◆ BRIEF:
Copy out every line of the data that has the word "Weekly" somewhere in it.

◆ PROVIDED RECORDS:
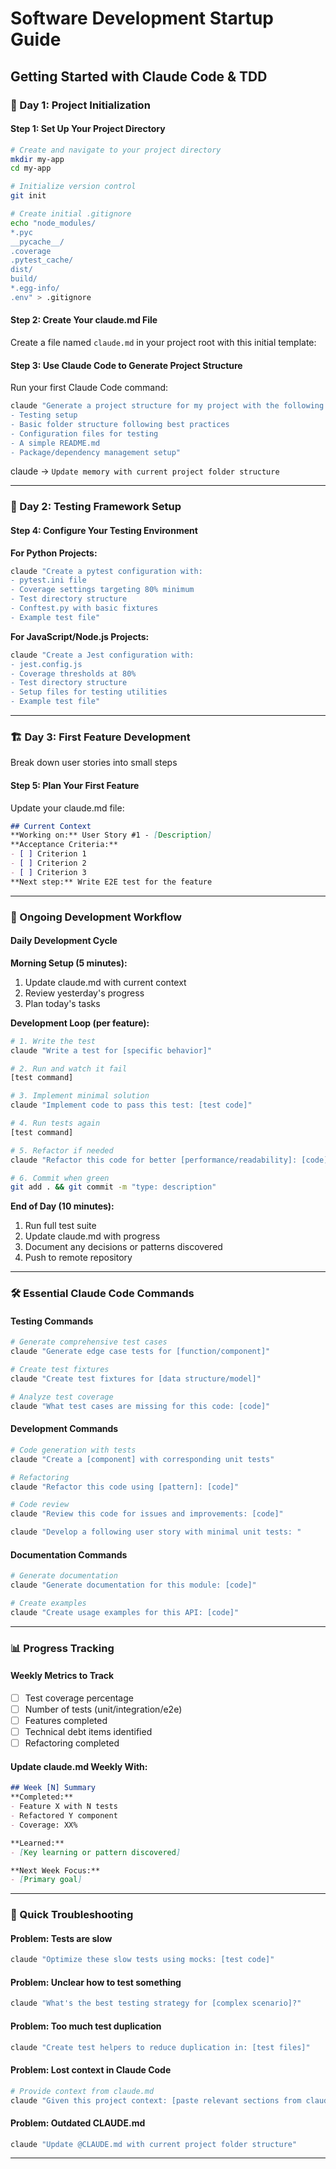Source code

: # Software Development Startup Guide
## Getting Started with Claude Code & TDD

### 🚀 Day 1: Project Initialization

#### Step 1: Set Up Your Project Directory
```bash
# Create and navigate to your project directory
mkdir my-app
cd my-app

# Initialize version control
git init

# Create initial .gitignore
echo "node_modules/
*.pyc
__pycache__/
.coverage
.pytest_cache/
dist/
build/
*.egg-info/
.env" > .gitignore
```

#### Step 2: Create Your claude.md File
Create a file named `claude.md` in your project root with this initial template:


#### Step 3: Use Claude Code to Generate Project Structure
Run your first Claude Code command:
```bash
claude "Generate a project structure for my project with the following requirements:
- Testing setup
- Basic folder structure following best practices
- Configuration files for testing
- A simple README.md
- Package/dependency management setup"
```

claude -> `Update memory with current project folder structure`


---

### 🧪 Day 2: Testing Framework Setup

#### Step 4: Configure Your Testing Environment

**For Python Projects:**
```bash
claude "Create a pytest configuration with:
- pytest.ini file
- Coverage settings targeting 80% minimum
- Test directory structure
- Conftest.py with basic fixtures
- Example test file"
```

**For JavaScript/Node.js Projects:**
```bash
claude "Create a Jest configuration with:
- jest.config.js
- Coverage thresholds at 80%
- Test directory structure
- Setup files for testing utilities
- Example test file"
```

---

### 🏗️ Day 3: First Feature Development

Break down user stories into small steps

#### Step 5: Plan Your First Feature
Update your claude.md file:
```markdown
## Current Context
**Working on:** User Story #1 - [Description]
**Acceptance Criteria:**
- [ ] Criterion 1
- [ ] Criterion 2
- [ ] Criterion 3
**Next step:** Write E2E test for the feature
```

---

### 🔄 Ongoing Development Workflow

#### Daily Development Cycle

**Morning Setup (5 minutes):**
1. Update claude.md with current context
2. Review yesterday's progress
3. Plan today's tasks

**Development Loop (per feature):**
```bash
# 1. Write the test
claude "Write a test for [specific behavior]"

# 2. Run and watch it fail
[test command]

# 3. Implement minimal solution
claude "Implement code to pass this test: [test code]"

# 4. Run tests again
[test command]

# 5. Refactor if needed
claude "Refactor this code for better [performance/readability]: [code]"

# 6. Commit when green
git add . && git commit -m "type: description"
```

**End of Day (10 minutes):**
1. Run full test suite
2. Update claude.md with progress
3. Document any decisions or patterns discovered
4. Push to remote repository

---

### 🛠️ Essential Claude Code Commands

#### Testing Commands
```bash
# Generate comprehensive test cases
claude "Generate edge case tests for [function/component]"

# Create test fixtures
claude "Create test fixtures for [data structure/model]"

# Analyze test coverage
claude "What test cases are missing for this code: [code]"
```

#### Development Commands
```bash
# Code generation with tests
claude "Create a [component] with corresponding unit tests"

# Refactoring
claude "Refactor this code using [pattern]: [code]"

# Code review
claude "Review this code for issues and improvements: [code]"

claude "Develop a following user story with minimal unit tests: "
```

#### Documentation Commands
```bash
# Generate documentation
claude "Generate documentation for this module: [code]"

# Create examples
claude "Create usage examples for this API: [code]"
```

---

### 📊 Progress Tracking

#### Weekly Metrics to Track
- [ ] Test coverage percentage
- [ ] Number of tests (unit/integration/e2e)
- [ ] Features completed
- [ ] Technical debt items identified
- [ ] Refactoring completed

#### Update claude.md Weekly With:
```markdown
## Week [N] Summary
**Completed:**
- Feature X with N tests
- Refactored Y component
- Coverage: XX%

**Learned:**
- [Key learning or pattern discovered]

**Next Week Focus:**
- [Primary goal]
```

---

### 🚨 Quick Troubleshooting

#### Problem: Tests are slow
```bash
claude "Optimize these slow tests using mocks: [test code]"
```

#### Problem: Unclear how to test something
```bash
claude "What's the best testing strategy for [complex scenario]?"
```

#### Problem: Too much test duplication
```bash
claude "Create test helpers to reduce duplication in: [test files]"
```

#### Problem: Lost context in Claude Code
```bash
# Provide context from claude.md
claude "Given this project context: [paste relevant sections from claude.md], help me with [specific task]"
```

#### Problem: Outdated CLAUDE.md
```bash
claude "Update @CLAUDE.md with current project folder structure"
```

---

---

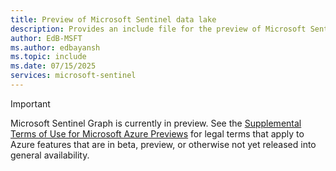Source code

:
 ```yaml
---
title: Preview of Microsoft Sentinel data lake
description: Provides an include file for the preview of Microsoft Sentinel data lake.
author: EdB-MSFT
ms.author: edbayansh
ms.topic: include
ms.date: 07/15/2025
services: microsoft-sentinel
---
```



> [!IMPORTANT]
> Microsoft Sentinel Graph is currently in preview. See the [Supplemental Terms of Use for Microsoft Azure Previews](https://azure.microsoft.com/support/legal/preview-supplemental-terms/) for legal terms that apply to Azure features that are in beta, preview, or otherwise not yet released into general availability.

◆ EXERCISE RESPONSE:
#### Weekly Metrics to Track
#### Update claude.md Weekly With:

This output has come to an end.